Saved data entries
[Start of Attachment]
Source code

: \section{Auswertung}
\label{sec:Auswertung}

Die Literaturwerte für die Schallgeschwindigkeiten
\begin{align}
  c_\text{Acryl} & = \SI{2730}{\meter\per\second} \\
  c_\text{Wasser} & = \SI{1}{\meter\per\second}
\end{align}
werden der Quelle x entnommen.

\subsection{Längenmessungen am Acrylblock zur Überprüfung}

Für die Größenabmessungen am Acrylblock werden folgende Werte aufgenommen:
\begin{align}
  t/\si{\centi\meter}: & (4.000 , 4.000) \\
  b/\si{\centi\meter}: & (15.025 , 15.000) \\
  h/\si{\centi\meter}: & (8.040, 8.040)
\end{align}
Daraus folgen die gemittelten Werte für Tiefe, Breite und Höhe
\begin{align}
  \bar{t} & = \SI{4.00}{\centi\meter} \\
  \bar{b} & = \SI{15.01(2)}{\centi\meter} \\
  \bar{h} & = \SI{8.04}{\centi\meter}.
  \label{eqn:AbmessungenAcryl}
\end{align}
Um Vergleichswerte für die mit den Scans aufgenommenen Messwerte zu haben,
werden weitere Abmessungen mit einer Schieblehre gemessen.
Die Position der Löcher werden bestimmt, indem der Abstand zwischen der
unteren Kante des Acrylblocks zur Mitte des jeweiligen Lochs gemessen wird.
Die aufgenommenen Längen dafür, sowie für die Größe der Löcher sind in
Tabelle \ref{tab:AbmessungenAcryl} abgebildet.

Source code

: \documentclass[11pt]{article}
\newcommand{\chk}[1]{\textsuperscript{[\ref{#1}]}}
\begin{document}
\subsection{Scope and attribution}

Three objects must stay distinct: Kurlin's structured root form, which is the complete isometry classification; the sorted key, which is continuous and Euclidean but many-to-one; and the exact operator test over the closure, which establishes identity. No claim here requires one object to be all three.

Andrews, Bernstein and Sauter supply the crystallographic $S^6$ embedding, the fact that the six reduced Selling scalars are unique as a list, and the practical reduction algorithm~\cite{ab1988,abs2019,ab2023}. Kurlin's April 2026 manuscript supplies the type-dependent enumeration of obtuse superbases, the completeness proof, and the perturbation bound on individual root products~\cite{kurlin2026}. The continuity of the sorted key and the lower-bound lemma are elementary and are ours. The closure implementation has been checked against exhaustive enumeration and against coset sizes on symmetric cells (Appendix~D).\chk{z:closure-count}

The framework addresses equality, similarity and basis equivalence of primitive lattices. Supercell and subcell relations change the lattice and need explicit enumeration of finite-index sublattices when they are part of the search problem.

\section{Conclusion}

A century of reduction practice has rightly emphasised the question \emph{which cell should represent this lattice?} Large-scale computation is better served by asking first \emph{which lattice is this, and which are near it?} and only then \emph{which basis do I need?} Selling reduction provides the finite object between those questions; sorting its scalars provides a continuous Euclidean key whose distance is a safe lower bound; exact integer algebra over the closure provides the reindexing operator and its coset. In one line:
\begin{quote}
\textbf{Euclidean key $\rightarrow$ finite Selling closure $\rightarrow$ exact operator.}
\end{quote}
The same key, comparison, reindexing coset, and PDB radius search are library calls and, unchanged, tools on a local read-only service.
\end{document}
[End of Attachment]
*What is required*. Return each full line of the entries that contains the word "AbmessungenAcryl".

*Response*.
  \label{eqn:AbmessungenAcryl}
Tabelle \ref{tab:AbmessungenAcryl} abgebildet.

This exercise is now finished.